The reviewer discovered several instances of people being harassed and intimidated by Khalistani elements for publicly opposing them while collecting evidence for the report. The 2019 report for the Commission for Countering Extremism, “The changing nature of activism among Sikhs in the UK today,” also noted the difficulty in Sikhs speaking out against the radicals when some potential respondents reportedly declined to participate out of a fear of backlash and others chose anonymity.

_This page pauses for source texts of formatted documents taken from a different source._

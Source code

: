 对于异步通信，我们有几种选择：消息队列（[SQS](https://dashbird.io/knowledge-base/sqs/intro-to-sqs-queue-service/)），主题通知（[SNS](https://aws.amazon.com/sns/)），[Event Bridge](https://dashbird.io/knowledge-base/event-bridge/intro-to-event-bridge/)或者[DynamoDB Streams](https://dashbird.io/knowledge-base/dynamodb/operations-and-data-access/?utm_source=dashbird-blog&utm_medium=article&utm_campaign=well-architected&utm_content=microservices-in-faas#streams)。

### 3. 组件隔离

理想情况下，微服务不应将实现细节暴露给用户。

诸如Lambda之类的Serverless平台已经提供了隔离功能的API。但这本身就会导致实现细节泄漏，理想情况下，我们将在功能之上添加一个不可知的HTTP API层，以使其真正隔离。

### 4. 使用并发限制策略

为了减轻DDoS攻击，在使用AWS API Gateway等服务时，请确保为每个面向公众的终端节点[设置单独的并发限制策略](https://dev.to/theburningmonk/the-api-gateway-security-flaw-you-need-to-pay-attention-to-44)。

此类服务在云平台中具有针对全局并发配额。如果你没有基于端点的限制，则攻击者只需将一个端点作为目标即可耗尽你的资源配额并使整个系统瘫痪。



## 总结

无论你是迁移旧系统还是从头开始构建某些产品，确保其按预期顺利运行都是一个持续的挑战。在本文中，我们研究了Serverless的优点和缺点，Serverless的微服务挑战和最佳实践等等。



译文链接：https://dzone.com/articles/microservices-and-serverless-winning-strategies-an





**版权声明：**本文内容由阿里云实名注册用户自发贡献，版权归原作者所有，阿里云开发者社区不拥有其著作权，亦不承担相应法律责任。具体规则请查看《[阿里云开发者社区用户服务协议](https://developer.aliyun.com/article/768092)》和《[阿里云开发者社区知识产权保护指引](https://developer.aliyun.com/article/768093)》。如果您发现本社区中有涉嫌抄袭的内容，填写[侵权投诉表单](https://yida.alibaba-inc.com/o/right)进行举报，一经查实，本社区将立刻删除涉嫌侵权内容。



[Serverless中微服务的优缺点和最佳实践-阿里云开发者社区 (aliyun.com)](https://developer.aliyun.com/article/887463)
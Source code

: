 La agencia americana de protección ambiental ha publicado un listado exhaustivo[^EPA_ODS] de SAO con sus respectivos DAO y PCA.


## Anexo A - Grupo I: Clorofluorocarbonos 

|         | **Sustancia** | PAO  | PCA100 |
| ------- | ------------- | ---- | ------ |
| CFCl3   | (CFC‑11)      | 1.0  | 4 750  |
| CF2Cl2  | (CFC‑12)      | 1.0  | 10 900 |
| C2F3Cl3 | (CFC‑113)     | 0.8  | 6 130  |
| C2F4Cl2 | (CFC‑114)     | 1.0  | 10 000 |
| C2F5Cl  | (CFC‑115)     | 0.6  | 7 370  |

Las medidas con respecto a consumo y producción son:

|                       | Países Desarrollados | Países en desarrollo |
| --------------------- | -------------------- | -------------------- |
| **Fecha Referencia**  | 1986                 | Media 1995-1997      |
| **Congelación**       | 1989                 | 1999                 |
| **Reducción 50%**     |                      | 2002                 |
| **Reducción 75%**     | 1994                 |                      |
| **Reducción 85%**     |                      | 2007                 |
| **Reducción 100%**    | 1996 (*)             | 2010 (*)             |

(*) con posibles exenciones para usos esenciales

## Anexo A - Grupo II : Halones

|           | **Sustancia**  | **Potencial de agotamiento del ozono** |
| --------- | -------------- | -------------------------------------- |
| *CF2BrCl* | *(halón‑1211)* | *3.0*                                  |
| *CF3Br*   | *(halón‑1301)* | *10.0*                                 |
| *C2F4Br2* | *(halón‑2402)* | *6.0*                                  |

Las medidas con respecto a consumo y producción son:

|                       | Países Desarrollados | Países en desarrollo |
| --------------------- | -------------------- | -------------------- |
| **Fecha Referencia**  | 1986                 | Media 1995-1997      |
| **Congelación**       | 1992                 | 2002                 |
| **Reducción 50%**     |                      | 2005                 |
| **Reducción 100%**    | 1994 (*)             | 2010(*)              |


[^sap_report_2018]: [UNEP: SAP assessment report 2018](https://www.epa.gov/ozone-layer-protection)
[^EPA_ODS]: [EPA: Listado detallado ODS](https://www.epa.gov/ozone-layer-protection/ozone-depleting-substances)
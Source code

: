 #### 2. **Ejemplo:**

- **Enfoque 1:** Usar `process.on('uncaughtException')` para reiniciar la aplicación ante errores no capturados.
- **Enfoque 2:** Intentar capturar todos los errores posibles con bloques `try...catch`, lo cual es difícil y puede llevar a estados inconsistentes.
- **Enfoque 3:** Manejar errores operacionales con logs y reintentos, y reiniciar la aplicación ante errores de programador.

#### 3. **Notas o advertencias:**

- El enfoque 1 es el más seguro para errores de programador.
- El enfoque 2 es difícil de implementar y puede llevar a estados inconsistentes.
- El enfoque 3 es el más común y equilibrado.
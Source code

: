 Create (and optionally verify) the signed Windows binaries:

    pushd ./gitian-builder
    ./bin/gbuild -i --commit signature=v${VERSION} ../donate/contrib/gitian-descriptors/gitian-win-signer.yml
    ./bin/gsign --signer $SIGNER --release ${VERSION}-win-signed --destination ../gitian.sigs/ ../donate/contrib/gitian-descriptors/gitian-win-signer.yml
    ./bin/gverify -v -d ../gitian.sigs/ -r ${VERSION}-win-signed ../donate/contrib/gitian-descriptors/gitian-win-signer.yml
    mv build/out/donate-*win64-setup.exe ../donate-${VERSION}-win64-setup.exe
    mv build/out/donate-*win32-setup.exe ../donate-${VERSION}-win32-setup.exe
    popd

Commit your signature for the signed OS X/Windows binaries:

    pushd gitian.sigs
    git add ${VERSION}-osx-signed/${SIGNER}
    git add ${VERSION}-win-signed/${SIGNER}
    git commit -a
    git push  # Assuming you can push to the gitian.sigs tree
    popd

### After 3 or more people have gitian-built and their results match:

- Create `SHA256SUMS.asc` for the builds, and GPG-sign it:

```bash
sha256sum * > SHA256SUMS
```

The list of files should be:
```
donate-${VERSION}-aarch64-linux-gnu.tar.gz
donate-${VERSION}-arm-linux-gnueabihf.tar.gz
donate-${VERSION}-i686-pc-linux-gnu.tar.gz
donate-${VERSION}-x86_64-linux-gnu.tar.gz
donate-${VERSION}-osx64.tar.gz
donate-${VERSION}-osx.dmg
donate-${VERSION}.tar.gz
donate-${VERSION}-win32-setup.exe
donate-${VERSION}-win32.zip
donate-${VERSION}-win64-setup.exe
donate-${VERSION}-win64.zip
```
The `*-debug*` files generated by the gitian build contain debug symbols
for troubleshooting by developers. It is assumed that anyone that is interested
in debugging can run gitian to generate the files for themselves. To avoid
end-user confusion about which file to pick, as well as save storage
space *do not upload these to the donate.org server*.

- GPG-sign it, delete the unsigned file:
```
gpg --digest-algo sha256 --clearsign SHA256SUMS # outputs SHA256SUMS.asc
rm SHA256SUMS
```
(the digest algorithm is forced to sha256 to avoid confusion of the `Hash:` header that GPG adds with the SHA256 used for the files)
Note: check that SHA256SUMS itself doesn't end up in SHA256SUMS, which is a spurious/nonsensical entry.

In order to provide suggestions on how to interact with religious organizations in England, the UK government established an Independent Faith Engagement Adviser in October 2019. The assessment sought to find methods for assisting religious organizations, encouraging tolerance and collaboration within religious communities, combating harmful behaviors, and advancing ideals like equality, freedom of expression, democracy, and the rule of law. The assessment also sought to ensure that the Civil Service complies with its obligations under the Public Sector Equality Duty and to raise its level of religious literacy.
The report was made public weeks after Sikh extremists tore down the Indian flag at the Indian High Commission in London during the crackdown on radical Sikh preacher Amritpal Singh, who is now in custody, and his followers in India. While the UK government withheld information on individuals detained for trespassing due to privacy rules, the Delhi Police listed three Sikh radicals as the primary suspects in the FIR: Avtar Singh nicknamed Khanda, Gurcharan Singh, and Jasvir Singh.

The study also makes the fascinating observation that the Pakistani portion of the Punjab is not included in the territorial claim made by pro-Khalistani forces for a distinct Sikh homeland claim.

“It is not entirely clear if the motivation for these extremists is faith-based or not,” the statement said.

According to some respondents, the main reason why some of these groups or individuals have sought to artificially inflate their influence and legitimize dubious positions or tactics by using the ‘Sikh’ label to lobby political bodies is because some of these groups or individuals, who make up a small minority, attract excessive attention and stoke divisive sentiments in sectors of Sikh communities.

“Some groups compete for power by disguising themselves as human rights activists, presenting a false appearance of legitimacy,” it said.

The research also expresses worry about how Khalistani groups and supporters utilize social media to foment hate and violence against Muslims, Hindus, and even fellow Sikhs who hold opposing ideologies.